Collected data:
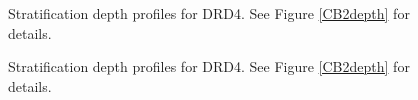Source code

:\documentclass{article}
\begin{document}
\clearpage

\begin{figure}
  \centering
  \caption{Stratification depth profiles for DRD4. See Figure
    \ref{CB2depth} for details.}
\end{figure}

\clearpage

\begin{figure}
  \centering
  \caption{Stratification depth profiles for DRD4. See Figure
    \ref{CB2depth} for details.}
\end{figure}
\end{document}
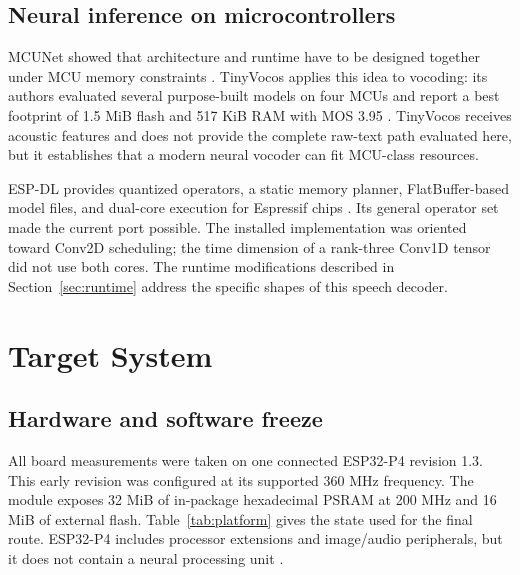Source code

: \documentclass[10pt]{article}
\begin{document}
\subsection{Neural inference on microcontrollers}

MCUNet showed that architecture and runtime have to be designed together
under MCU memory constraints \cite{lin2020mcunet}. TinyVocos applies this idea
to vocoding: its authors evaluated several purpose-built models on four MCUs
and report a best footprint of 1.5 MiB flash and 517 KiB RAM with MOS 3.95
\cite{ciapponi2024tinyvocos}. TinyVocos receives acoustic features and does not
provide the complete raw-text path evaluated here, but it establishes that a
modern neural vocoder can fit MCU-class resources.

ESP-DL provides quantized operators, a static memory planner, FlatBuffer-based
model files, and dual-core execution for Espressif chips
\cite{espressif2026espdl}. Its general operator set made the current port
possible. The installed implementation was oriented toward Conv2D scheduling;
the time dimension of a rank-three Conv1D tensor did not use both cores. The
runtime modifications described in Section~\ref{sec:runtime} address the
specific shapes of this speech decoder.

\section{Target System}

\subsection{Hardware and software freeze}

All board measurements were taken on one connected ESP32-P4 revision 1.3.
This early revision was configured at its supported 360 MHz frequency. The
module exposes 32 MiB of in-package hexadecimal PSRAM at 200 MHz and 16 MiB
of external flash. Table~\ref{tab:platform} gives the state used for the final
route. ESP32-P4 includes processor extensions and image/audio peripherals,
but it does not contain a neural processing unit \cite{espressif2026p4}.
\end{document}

What you need to do
Read through the entries and copy every line that includes "subsection".

Solution to the problem
\subsection{Neural inference on microcontrollers}
\subsection{Hardware and software freeze}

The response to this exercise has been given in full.